Au cours de son périple à la recherche des sources, un griot gambien lui a clairement expliqué pourquoi, les griots africains ne parlent pas beaucoup de ce roi.

''Nous griots, nous sommes là pour chanter les louanges des vainqueurs sur les champs de batail. Or ce roi, du Mali (Bakari II) qui est parti en mer ses équipages, ses griots, ses soldats, emportant l'or de l'empire, la nourriture et qui disparait à l'horizon pour ne jamais revenir, c'est un naufrage dans l'histoire'' lui a-t-il déclaré avant de poursuivre ''nous les griots, nous refusons de parler de lui''.

Ce silence volontairement entretenu par les griots, c'est l'argument de Mamadou Diabang, auteur d'une thèse de doctorat sur Bakari II.

Il note qu'''Il y a une sorte de censure sur la vie et le règne de Bakari II, imposée aux griots. Le roi (Bakari II) est considéré comme quelqu'un qui a abandonné son peuple et son empire. Donc personne ne devrait parler de lui'', fait-il remarquer.

D'autres éléments mis à jour par l'archéologie

La thèse de la découverte de l'Amérique par l'expédition de Bakari II va continuer de faire débat. Pour des spécialistes de l'océan, il est possible de quitter les côtes ouest-africaines pour naviguer jusqu'à Pernambuco (Brésil), au Mexique et dans d'autres pays au Sud du nouveau monde.

La découverte parfois ces dernières années d'embarcations de fortune et de restes de migrants ouest africains échoués dans les côtes des Caraïbes a donné du poids à ceux qui pensent que l'expédition de Bakari II pouvait bel et bien avoir atteint l'Amérique.

Mais, en dehors de ces arguments, des recherches archéologiques menées au Mexique et au Panama auraient permis de trouver des objets appartenant aux populations africaines.

Au Mexique, des statuettes montrant des visages africains avec de larges nez des scarifications ou cheveux crépus qui sont une caractéristique propres à certains groupes africains ont été retrouvés dans certaines pièces archéologiques. Des peintures murales avec des personnes noires, selon Jean Yves Loude.

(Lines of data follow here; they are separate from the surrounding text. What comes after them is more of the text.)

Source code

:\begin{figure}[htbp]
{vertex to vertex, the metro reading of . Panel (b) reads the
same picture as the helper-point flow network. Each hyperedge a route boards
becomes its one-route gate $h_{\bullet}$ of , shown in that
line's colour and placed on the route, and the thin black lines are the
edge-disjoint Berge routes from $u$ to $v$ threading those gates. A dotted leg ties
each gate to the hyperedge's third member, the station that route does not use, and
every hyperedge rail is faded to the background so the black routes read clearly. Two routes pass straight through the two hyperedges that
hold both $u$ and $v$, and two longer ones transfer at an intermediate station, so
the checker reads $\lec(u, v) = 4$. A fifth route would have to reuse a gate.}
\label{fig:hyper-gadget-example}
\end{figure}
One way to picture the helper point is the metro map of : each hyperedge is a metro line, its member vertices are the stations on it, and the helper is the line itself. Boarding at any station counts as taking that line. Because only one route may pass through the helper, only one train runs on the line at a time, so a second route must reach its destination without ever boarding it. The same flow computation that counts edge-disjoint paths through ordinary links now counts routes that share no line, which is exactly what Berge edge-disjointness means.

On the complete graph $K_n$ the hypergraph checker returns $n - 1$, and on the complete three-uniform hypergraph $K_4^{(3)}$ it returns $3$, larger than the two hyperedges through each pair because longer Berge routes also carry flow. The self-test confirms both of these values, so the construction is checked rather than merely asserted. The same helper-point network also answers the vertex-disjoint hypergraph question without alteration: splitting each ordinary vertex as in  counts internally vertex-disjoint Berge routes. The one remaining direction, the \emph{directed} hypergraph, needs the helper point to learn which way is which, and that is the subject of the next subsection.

Par ailleurs, dit-il, le conquistador espagnol Balboa a signalé dans ses écrits en 1515 la présence dans l'isthme de Panama d'éthiopiens (noirs d'Afrique).

''Balboa écrit que certains (éthiopiens) se battaient contre les populations locales et d'autres sont faits prisonniers ce qui vaut dire que des noirs d'Afrique sont déjà là en Amérique Latine'' soutient l'ethnologue français.

Si tous ces éléments ne sont pas une preuve irréfutable de la découverte de l'Amérique par Bakari II, il va falloir sérieusement se poser des questions sur comment tous ces objets et ces faits se sont retrouvés ou ont pu se produire en Amérique sans la présence d'Africains.